One Stop Shopping: Wisconsin History and Geography Spring 2000

Interested in a resource that will let you "double-dip" and address both history and geography standards in the upper elementary-and middle-school classroom? Mapping Wisconsin History: Teacher's Guide and Student Materials is coming next fall. The Wisconsin Cartographers' Guild, authors and designers of Wisconsin's Past and Present: A Historical Atlas, have teamed with Bobbie Malone to create these materials. Mapping Wisconsin History contains seven full-color transparency base maps-Physical Features, Wisconsin Indian Treaty Lands, European groups, Mining and Shipping, Early Vegetation, Wisconsin Crops, and Dairyland-and an accompanying book of activities, student worksheets, and black-and-white reproducible maps (to create overlay transparencies or student maps). These materials give students the opportunity to work directly with maps that relate to Wisconsin history. Along with the accompanying worksheets, teachers will find background information, relevant vocabulary, lesson ideas, and suggestions for further reading-all developed to enhance Wisconsin history.

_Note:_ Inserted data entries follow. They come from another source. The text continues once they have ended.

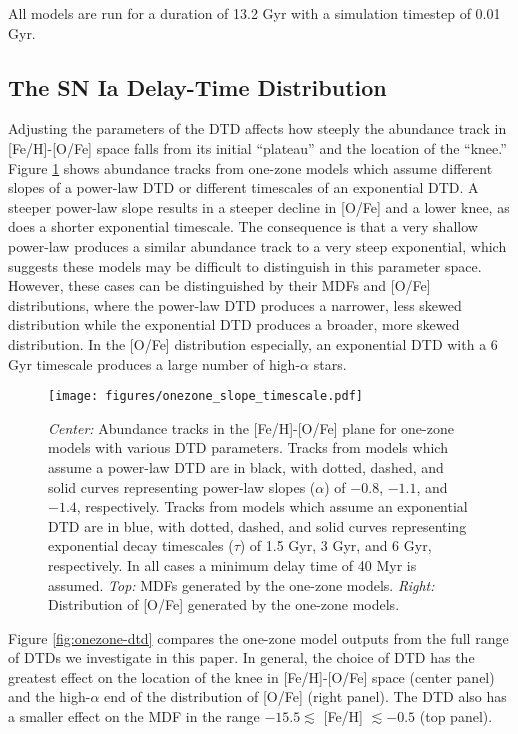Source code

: \documentclass[twocolumn]{aastex631}
\begin{document}
All models are run for a duration of 13.2 Gyr with a simulation timestep of 0.01 Gyr.

\subsection{The SN Ia Delay-Time Distribution}

Adjusting the parameters of the DTD affects how steeply the abundance track in [Fe/H]-[O/Fe] space falls from its initial ``plateau'' and the location of the ``knee.'' Figure \ref{fig:onezone-slope-timescale} shows abundance tracks from one-zone models which assume different slopes of a power-law DTD or different timescales of an exponential DTD. A steeper power-law slope results in a steeper decline in [O/Fe] and a lower knee, as does a shorter exponential timescale. The consequence is that a very shallow power-law produces a similar abundance track to a very steep exponential, which suggests these models may be difficult to distinguish in this parameter space. However, these cases can be distinguished by their MDFs and [O/Fe] distributions, where the power-law DTD produces a narrower, less skewed distribution while the exponential DTD produces a broader, more skewed distribution. In the [O/Fe] distribution especially, an exponential DTD with a 6 Gyr timescale produces a large number of high-$\alpha$ stars.

\begin{figure}
    \centering
    \texttt{[image: figures/onezone\_slope\_timescale.pdf]}
    \caption{\textit{Center:} Abundance tracks in the [Fe/H]-[O/Fe] plane for one-zone models with various DTD parameters. Tracks from models which assume a power-law DTD are in black, with dotted, dashed, and solid curves representing power-law slopes ($\alpha$) of $-0.8$, $-1.1$, and $-1.4$, respectively. Tracks from models which assume an exponential DTD are in blue, with dotted, dashed, and solid curves representing exponential decay timescales ($\tau$) of 1.5 Gyr, 3 Gyr, and 6 Gyr, respectively. In all cases a minimum delay time of 40 Myr is assumed. \textit{Top:} MDFs generated by the one-zone models. \textit{Right:} Distribution of [O/Fe] generated by the one-zone models.}
    \label{fig:onezone-slope-timescale}
\end{figure}

Figure \ref{fig:onezone-dtd} compares the one-zone model outputs from the full range of DTDs we investigate in this paper. In general, the choice of DTD has the greatest effect on the location of the knee in [Fe/H]-[O/Fe] space (center panel) and the high-$\alpha$ end of the distribution of [O/Fe] (right panel). The DTD also has a smaller effect on the MDF in the range $-15.5\lesssim$ [Fe/H] $\lesssim-0.5$ (top panel).
\end{document}
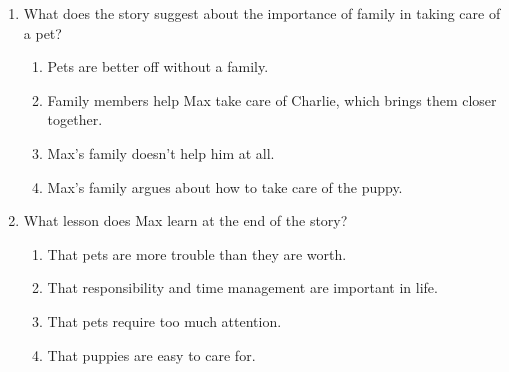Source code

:\documentclass[12pt]{article}
\begin{document}
\begin{enumerate}
    \item What does the story suggest about the importance of family in taking care of a pet?
    \begin{enumerate}[label=\Alph*.]
        \item Pets are better off without a family.
        \item Family members help Max take care of Charlie, which brings them closer together.
        \item Max's family doesn’t help him at all.
        \item Max’s family argues about how to take care of the puppy.
    \end{enumerate}
    \vspace{0.5cm}

    \item What lesson does Max learn at the end of the story?
    \begin{enumerate}[label=\Alph*.]
        \item That pets are more trouble than they are worth.
        \item That responsibility and time management are important in life.
        \item That pets require too much attention.
        \item That puppies are easy to care for.
    \end{enumerate}

\end{enumerate}
\end{document}
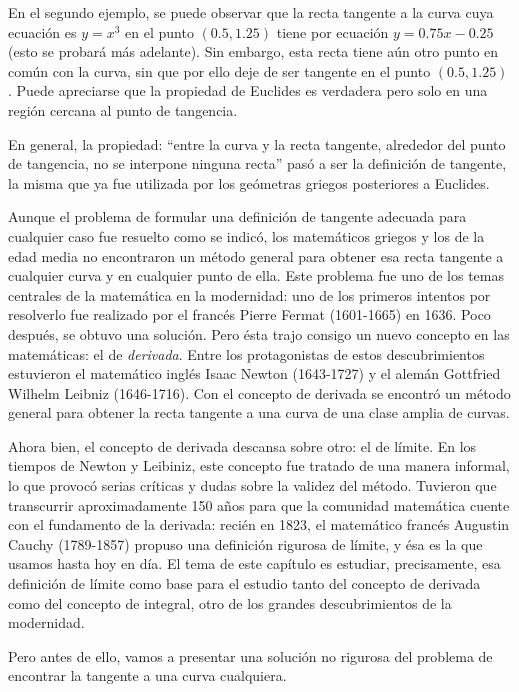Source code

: En el segundo ejemplo, se puede observar que la recta tangente a la curva cuya ecuación es $y =
x^3$ en el punto $(0.5,1.25)$ tiene por ecuación $y = 0.75x - 0.25$ (esto se probará más adelante).
Sin embargo, esta recta tiene aún otro punto en común con la curva, sin que por ello deje de ser
tangente en el punto $(0.5,1.25)$. Puede apreciarse que la propiedad de Euclides es verdadera pero
solo en una región cercana al punto de tangencia.

En general, la propiedad: ``entre la curva y la recta tangente, alrededor del punto de tangencia,
no se interpone ninguna recta'' pasó a ser la definición de tangente, la misma que ya fue utilizada
por los geómetras griegos posteriores a Euclides.

Aunque el problema de formular una definición de tangente adecuada para cualquier caso fue resuelto
como se indicó, los matemáticos griegos y los de la edad media no encontraron un método general
para obtener esa recta tangente a cualquier curva y en cualquier punto de ella. Este problema fue
uno de los temas centrales de la matemática en la modernidad: uno de los primeros intentos por
resolverlo fue realizado por el francés Pierre Fermat (1601-1665) en 1636. Poco después, se obtuvo
una solución. Pero ésta trajo consigo un nuevo concepto en las matemáticas: el de \emph{derivada}.
Entre los protagonistas de estos descubrimientos estuvieron el matemático inglés Isaac Newton
(1643-1727) y el alemán Gottfried Wilhelm Leibniz (1646-1716). Con el concepto de derivada se
encontró un método general para obtener la recta tangente a una curva de una clase amplia de
curvas.

Ahora bien, el concepto de derivada descansa sobre otro: el de límite. En los tiempos de Newton y
Leibiniz, este concepto fue tratado de una manera informal, lo que provocó serias críticas y dudas
sobre la validez del método. Tuvieron que transcurrir aproximadamente 150 años para que la
comunidad matemática cuente con el fundamento de la derivada: recién en 1823, el matemático francés
Augustin Cauchy (1789-1857) propuso una definición rigurosa de límite, y ésa es la que usamos hasta
hoy en día. El tema de este capítulo es estudiar, precisamente, esa definición de límite como base
para el estudio tanto del concepto de derivada como del concepto de integral, otro de los grandes
descubrimientos de la modernidad.

Pero antes de ello, vamos a presentar una solución no rigurosa del problema de encontrar la
tangente a una curva cualquiera.

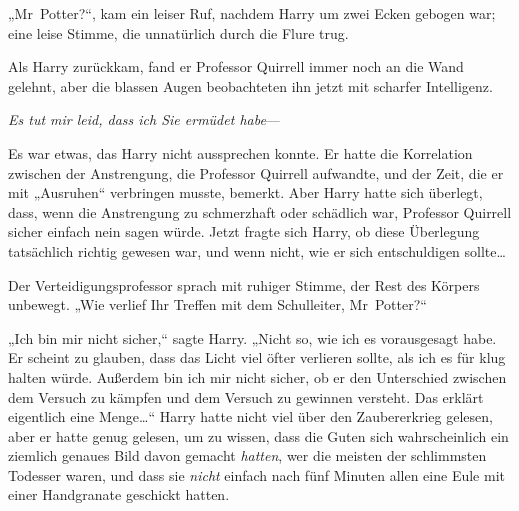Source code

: „Mr~Potter?“, kam ein leiser Ruf, nachdem Harry um zwei Ecken gebogen war; eine leise Stimme, die unnatürlich durch die Flure trug.

Als Harry zurückkam, fand er Professor Quirrell immer noch an die Wand gelehnt, aber die blassen Augen beobachteten ihn jetzt mit scharfer Intelligenz.

\emph{Es tut mir leid, dass ich Sie ermüdet habe}—

Es war etwas, das Harry nicht aussprechen konnte. Er hatte die Korrelation zwischen der Anstrengung, die Professor Quirrell aufwandte, und der Zeit, die er mit „Ausruhen“ verbringen musste, bemerkt. Aber Harry hatte sich überlegt, dass, wenn die Anstrengung zu schmerzhaft oder schädlich war, Professor Quirrell sicher einfach nein sagen würde. Jetzt fragte sich Harry, ob diese Überlegung tatsächlich richtig gewesen war, und wenn nicht, wie er sich entschuldigen sollte…

Der Verteidigungsprofessor sprach mit ruhiger Stimme, der Rest des Körpers unbewegt. „Wie verlief Ihr Treffen mit dem Schulleiter, Mr~Potter?“

„Ich bin mir nicht sicher,“ sagte Harry. „Nicht so, wie ich es vorausgesagt habe. Er scheint zu glauben, dass das Licht viel öfter verlieren sollte, als ich es für klug halten würde. Außerdem bin ich mir nicht sicher, ob er den Unterschied zwischen dem Versuch zu kämpfen und dem Versuch zu gewinnen versteht. Das erklärt eigentlich eine Menge…“ Harry hatte nicht viel über den Zaubererkrieg gelesen, aber er hatte genug gelesen, um zu wissen, dass die Guten sich wahrscheinlich ein ziemlich genaues Bild davon gemacht \emph{hatten}, wer die meisten der schlimmsten Todesser waren, und dass sie \emph{nicht} einfach nach fünf Minuten allen eine Eule mit einer Handgranate geschickt hatten.

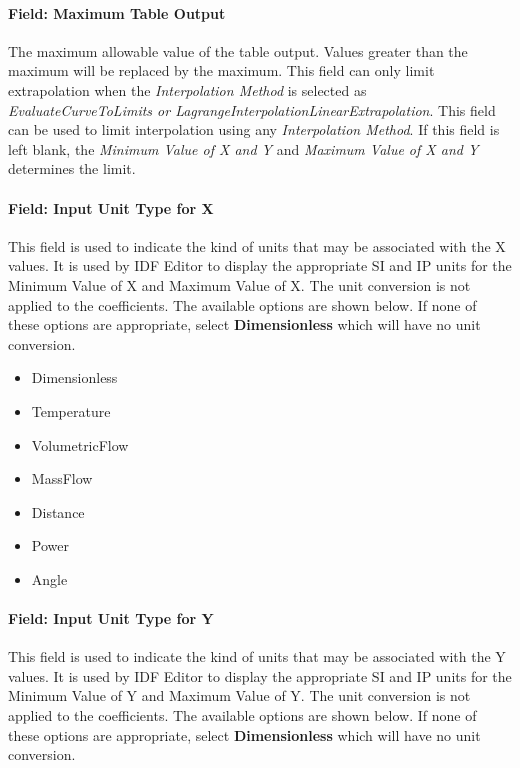 \paragraph{Field: Maximum Table Output}\label{field-maximum-table-output-1}

The maximum allowable value of the table output. Values greater than the maximum will be replaced by the maximum. This field can only limit extrapolation when the \emph{Interpolation Method} is selected as \emph{EvaluateCurveToLimits or LagrangeInterpolationLinearExtrapolation}. This field can be used to limit interpolation using any \emph{Interpolation Method}. If this field is left blank, the \emph{Minimum Value of X and Y} and \emph{Maximum Value of X and Y} determines the limit.

\paragraph{Field: Input Unit Type for X}\label{field-input-unit-type-for-x-000}

This field is used to indicate the kind of units that may be associated with the X values. It is used by IDF Editor to display the appropriate SI and IP units for the Minimum Value of X and Maximum Value of X. The unit conversion is not applied to the coefficients. The available options are shown below. If none of these options are appropriate, select \textbf{Dimensionless} which will have no unit conversion.

\begin{itemize}
\item
  Dimensionless
\item
  Temperature
\item
  VolumetricFlow
\item
  MassFlow
\item
  Distance
\item
  Power
\item
  Angle
\end{itemize}

\paragraph{Field: Input Unit Type for Y}\label{field-input-unit-type-for-y-000}

This field is used to indicate the kind of units that may be associated with the Y values. It is used by IDF Editor to display the appropriate SI and IP units for the Minimum Value of Y and Maximum Value of Y. The unit conversion is not applied to the coefficients. The available options are shown below. If none of these options are appropriate, select \textbf{Dimensionless} which will have no unit conversion.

Mapping Wisconsin History is not intended to be used from cover to cover sequentially, but its contents should provide the necessary links between place and history, reinforcing geography and map skills, and relating these to specific eras and events in the state's past. The eight chapters are organized thematically: Landscape, Wisconsin Indians, Migration and Settlement, Mining, Cities and Counties, Timber, Agriculture, and Industry (including Tourism) and Transportation. Within each chapter, teachers will have a variety of maps and activities from which to pick and choose. For example, in the chapter on Wisconsin Indians, along with the color transparency of Wisconsin Indian Treaty Lands, you'll find the following graphic materials: maps of Early Wisconsin Indian Cultures, Wisconsin Indian Treaty Lands, Wisconsin Indian Removals, and Wisconsin Indian Lands Today. There are also student worksheets about effigy mounds and treaty lands. The variety of materials offer teachers maximum flexibility in supplementing the classroom social studies curriculum. For teachers who desire additional background information, each chapter references related pages in Wisconsin's Past and Present. For teachers who wish to connect the mapping exercises to other OSS publications, the relevant materials are also listed at the end of the text.

We will be publishing Mapping Wisconsin History for use in the fall semester of 2000-2001.